Managing the impressionable years of youth
by Greg Krehbiel on 15 March 2013
I have a friend who says something like “when the pupil is ready, the teacher will arrive.” And there’s a theory of education that allows kids to learn what they want to learn — without forcing them to do math this week if they’re really interested in frogs.
“Grammar school” is based on the idea that when you’re little you need to memorize a bunch of stuff, then you learn to think and use that stuff later — when you study logic and rhetoric and so on.
Also, I’ve been told that there’s a certain, relatively short window in life where most people develop their musical tastes, and they don’t change much for the next 60 years or so.
The general point about these seemingly disconnected topics is that there are probably times in your life when you’re more likely to learn certain things.
With that in mind, think about college. Is that really the right time — in terms of the development of the person — to be in that kind of an environment?
A lot of people refer to themselves in their college years as “snotty,” “arrogant,” or “naive.” It’s also clearly a time when people adopt major parts of their worldview, fall for Big Systems, etc. People pick up some dumb idea in college and, like their musical tastes, it sticks with them.
Colleges are certainly “centers of learning,” but they’re also cesspools of stupidity.
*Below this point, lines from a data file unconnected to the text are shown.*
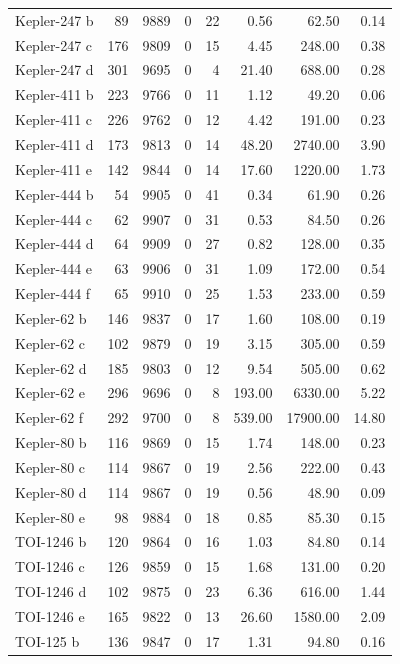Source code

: \begin{table}
\begin{tabular}{lrrrrrrr}
Kepler-247 b & 89 & 9889 & 0 & 22 & 0.56 & 62.50 & 0.14 \\
Kepler-247 c & 176 & 9809 & 0 & 15 & 4.45 & 248.00 & 0.38 \\
Kepler-247 d & 301 & 9695 & 0 & 4 & 21.40 & 688.00 & 0.28 \\
Kepler-411 b & 223 & 9766 & 0 & 11 & 1.12 & 49.20 & 0.06 \\
Kepler-411 c & 226 & 9762 & 0 & 12 & 4.42 & 191.00 & 0.23 \\
Kepler-411 d & 173 & 9813 & 0 & 14 & 48.20 & 2740.00 & 3.90 \\
Kepler-411 e & 142 & 9844 & 0 & 14 & 17.60 & 1220.00 & 1.73 \\
Kepler-444 b & 54 & 9905 & 0 & 41 & 0.34 & 61.90 & 0.26 \\
Kepler-444 c & 62 & 9907 & 0 & 31 & 0.53 & 84.50 & 0.26 \\
Kepler-444 d & 64 & 9909 & 0 & 27 & 0.82 & 128.00 & 0.35 \\
Kepler-444 e & 63 & 9906 & 0 & 31 & 1.09 & 172.00 & 0.54 \\
Kepler-444 f & 65 & 9910 & 0 & 25 & 1.53 & 233.00 & 0.59 \\
Kepler-62 b & 146 & 9837 & 0 & 17 & 1.60 & 108.00 & 0.19 \\
Kepler-62 c & 102 & 9879 & 0 & 19 & 3.15 & 305.00 & 0.59 \\
Kepler-62 d & 185 & 9803 & 0 & 12 & 9.54 & 505.00 & 0.62 \\
Kepler-62 e & 296 & 9696 & 0 & 8 & 193.00 & 6330.00 & 5.22 \\
Kepler-62 f & 292 & 9700 & 0 & 8 & 539.00 & 17900.00 & 14.80 \\
Kepler-80 b & 116 & 9869 & 0 & 15 & 1.74 & 148.00 & 0.23 \\
Kepler-80 c & 114 & 9867 & 0 & 19 & 2.56 & 222.00 & 0.43 \\
Kepler-80 d & 114 & 9867 & 0 & 19 & 0.56 & 48.90 & 0.09 \\
Kepler-80 e & 98 & 9884 & 0 & 18 & 0.85 & 85.30 & 0.15 \\
TOI-1246 b & 120 & 9864 & 0 & 16 & 1.03 & 84.80 & 0.14 \\
TOI-1246 c & 126 & 9859 & 0 & 15 & 1.68 & 131.00 & 0.20 \\
TOI-1246 d & 102 & 9875 & 0 & 23 & 6.36 & 616.00 & 1.44 \\
TOI-1246 e & 165 & 9822 & 0 & 13 & 26.60 & 1580.00 & 2.09 \\
TOI-125 b & 136 & 9847 & 0 & 17 & 1.31 & 94.80 & 0.16 \\

\end{tabular}
\end{table}
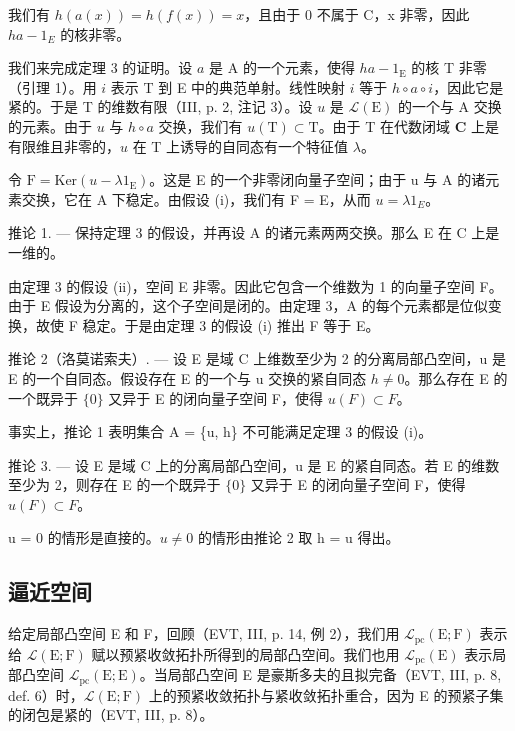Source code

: 我们有 \(h(a(x)) = h(f(x)) = x\)，且由于 0 不属于 C，x 非零，因此 \(ha - 1_{E}\) 的核非零。

我们来完成定理 3 的证明。设 \(a\) 是 A 的一个元素，使得 \(ha - 1_{\mathrm{E}}\) 的核 T 非零（引理 1）。用 \(i\) 表示 T 到 E 中的典范单射。线性映射 \(i\) 等于 \(h \circ a \circ i\)，因此它是紧的。于是 T 的维数有限（III, p. 2, 注记 3）。设 \(u\) 是 \(\mathcal{L}(\mathrm{E})\) 的一个与 A 交换的元素。由于 \(u\) 与 \(h \circ a\) 交换，我们有 \(u(\mathrm{T}) \subset \mathrm{T}\)。由于 T 在代数闭域 \(\mathbf{C}\) 上是有限维且非零的，\(u\) 在 T 上诱导的自同态有一个特征值 \(\lambda\)。

令 \(\mathrm{F} = \mathrm{Ker}(u - \lambda1_{\mathrm{E}})\)。这是 E 的一个非零闭向量子空间；由于 u 与 A 的诸元素交换，它在 A 下稳定。由假设 (i)，我们有 F = E，从而 \(u = \lambda1_{E}\)。

推论 1. --- 保持定理 3 的假设，并再设 A 的诸元素两两交换。那么 E 在 C 上是一维的。

由定理 3 的假设 (ii)，空间 E 非零。因此它包含一个维数为 1 的向量子空间 F。由于 E 假设为分离的，这个子空间是闭的。由定理 3，A 的每个元素都是位似变换，故使 F 稳定。于是由定理 3 的假设 (i) 推出 F 等于 E。

推论 2（洛莫诺索夫）. --- 设 E 是域 C 上维数至少为 2 的分离局部凸空间，u 是 E 的一个自同态。假设存在 E 的一个与 u 交换的紧自同态 \(h \neq 0\)。那么存在 E 的一个既异于 \(\{0\}\) 又异于 E 的闭向量子空间 F，使得 \(u(F) \subset F\)。

事实上，推论 1 表明集合 A = \{u, h\} 不可能满足定理 3 的假设 (i)。

推论 3. --- 设 E 是域 C 上的分离局部凸空间，u 是 E 的紧自同态。若 E 的维数至少为 2，则存在 E 的一个既异于 \(\{0\}\) 又异于 E 的闭向量子空间 F，使得 \(u(F) \subset F\)。

u = 0 的情形是直接的。\(u \neq 0\) 的情形由推论 2 取 h = u 得出。

\subsection{逼近空间}

给定局部凸空间 E 和 F，回顾（EVT, III, p. 14, 例 2），我们用 \(\mathcal{L}_{\mathrm{pc}}(\mathrm{E};\mathrm{F})\) 表示给 \(\mathcal{L}(\mathrm{E};\mathrm{F})\) 赋以预紧收敛拓扑所得到的局部凸空间。我们也用 \(\mathcal{L}_{\mathrm{pc}}(\mathrm{E})\) 表示局部凸空间 \(\mathcal{L}_{\mathrm{pc}}(\mathrm{E};\mathrm{E})\)。当局部凸空间 E 是豪斯多夫的且拟完备（EVT, III, p. 8, def. 6）时，\(\mathcal{L}(\mathrm{E};\mathrm{F})\) 上的预紧收敛拓扑与紧收敛拓扑重合，因为 E 的预紧子集的闭包是紧的（EVT, III, p. 8）。

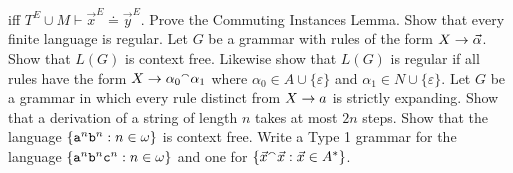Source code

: iff $T^E \cup M \vdash \vec{x}^E\boldsymbol{\doteq}\vec{y}^E$.  
\vplatz
\exercise
{}%
Prove the Commuting Instances Lemma.
\vplatz
\exercise
Show that every finite language is regular.
\vplatz
\exercise
Let $G$ be a grammar with rules of the form $X \rightarrow \vec{\alpha}$.
Show that $L(G)$ is context free. Likewise show that
$L(G)$ is regular if all rules have the form
$X \rightarrow \alpha_0 {^{\smallfrown}} \alpha_1$ where
$\alpha_0 \in A \cup \{\varepsilon\}$ and $\alpha_1
\in N \cup \{\varepsilon\}$.
\vplatz
\exercise
Let $G$ be a grammar in which every rule distinct from
$X \rightarrow a$ is strictly expanding. Show that a derivation
of a string of length $n$ takes at most $2n$ steps.
\vplatz
\exercise
Show that the language
$\{\mbox{\tt a}^n\mbox{\tt b}^n : n \in  \omega\}$
is context free.
\vplatz
\exercise
Write a Type 1 grammar for the language
$\{\mbox{\tt a}^n \mbox{\tt b}^n \mbox{\tt c}^n : n \in \omega\}$
and one for $\{ \vec{x} {^{\smallfrown}} \vec{x} : \vec{x} \in A^{\ast}\}$.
They are stuffed to the gills with absurd, unrealistic worldviews, crazy opinions about how to make things better, and, in short, ideas that are so naive they could only be adopted by an intellectual.
Into that mess we throw naive, impressionable people — who are at a time in life when they’re looking for a cause or a banner to fight under.
Is that really a good idea? I seriously wonder if it would be better to have a universal draft and put all the 18 to 24 year olds in military service.
-- 2013-03-15 » Greg Krehbiel








15 March 2013 @ 11:14 am
I wouldn’t blame college per se. It’s probably the case that if you take any 18-24 year old and put him an environment where he’s learning a lot of things that are new to him and different (in kind, if not in principle) from what he learned growing up, he’s going to think he’s the first person ever to know anything. That’s probably true if it’s the full-time working world, college, the army, whatever. It’s probably just a developmental phase people go through when they’re introduced to something new and somehow “bigger” than their past experience.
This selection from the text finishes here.